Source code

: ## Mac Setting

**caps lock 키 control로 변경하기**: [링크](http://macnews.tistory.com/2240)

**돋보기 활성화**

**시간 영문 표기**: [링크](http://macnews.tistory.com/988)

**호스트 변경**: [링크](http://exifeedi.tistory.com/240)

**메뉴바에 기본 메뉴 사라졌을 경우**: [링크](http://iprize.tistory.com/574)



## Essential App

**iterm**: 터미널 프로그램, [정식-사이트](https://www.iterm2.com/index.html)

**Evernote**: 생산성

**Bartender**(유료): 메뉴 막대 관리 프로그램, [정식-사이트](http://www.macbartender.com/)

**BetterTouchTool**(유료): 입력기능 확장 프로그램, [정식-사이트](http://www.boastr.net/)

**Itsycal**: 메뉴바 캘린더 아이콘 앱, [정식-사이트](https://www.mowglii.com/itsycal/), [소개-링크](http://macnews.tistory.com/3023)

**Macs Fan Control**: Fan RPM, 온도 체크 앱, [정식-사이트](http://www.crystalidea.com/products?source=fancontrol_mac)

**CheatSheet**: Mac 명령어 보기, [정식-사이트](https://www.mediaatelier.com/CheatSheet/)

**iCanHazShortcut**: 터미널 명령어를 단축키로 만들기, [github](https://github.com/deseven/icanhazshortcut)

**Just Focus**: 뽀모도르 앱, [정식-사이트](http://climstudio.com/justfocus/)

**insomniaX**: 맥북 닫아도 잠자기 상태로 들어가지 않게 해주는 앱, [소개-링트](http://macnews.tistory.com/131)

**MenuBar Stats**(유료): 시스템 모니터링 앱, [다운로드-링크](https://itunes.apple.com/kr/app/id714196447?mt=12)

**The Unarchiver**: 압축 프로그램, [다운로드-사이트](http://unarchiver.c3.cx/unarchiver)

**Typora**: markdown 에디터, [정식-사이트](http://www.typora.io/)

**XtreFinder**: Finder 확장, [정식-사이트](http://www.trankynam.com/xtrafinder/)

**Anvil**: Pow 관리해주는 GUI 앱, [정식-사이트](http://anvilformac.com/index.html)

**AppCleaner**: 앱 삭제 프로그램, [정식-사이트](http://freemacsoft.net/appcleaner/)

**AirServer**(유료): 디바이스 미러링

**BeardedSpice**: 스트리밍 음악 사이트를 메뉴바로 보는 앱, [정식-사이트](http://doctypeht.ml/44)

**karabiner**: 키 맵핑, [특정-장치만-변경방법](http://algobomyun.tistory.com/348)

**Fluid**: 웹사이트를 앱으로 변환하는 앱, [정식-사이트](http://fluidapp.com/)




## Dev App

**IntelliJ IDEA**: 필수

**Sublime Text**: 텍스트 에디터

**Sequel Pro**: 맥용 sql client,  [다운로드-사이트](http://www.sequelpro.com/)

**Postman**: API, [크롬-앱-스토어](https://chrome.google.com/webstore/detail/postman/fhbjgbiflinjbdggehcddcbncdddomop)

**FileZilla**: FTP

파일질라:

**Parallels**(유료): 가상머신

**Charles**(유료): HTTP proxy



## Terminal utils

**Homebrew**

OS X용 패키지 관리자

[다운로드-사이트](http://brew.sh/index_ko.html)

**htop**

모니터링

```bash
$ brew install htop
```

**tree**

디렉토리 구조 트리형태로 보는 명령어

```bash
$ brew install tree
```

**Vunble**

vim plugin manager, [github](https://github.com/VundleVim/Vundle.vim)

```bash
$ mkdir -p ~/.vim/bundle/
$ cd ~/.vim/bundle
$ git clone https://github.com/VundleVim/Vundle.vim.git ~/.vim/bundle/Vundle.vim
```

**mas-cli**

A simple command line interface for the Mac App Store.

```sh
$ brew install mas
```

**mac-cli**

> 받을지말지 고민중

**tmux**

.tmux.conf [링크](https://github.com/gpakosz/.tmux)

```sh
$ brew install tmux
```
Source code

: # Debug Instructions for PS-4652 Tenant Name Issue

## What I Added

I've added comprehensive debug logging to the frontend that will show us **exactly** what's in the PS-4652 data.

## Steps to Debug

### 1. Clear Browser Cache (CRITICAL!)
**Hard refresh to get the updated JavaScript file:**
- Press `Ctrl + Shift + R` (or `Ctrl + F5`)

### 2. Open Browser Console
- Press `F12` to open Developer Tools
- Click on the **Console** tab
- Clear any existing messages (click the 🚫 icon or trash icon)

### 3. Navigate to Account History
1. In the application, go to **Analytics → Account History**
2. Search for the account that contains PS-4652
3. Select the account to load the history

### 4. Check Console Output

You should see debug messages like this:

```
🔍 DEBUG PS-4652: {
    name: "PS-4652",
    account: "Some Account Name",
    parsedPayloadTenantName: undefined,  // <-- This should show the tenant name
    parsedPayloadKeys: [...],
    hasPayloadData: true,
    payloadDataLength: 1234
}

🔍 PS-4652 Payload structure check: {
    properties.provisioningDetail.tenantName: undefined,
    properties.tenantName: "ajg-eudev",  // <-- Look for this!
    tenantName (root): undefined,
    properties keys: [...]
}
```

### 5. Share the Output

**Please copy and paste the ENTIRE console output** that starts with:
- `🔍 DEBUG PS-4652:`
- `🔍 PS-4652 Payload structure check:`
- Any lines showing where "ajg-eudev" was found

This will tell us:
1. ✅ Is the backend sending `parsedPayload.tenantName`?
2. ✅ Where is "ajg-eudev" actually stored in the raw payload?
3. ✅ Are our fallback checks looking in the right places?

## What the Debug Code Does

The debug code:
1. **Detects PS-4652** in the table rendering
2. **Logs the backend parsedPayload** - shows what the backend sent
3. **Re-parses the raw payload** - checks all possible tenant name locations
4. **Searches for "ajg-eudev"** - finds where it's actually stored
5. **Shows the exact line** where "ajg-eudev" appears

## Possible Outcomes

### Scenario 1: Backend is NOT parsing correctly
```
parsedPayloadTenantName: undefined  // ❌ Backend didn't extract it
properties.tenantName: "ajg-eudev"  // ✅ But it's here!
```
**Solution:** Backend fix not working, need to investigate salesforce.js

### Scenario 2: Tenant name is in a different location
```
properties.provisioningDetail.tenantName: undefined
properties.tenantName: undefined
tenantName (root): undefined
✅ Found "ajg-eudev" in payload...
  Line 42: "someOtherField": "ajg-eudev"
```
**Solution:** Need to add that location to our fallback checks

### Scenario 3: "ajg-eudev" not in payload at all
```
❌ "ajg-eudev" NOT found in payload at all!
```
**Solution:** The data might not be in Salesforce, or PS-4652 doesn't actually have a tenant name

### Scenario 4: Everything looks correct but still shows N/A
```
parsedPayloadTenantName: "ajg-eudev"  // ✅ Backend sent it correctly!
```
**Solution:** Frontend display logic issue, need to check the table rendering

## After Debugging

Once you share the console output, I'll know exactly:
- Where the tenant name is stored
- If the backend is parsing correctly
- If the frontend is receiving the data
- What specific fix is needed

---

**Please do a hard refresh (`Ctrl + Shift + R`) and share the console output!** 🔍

-*-*-

Problem details | Filter the records above down to the lines that hold the string "properties".

Your solution |
    properties.provisioningDetail.tenantName: undefined,
    properties.tenantName: "ajg-eudev",  // <-- Look for this!
    properties keys: [...]
properties.tenantName: "ajg-eudev"  // ✅ But it's here!
properties.provisioningDetail.tenantName: undefined
properties.tenantName: undefined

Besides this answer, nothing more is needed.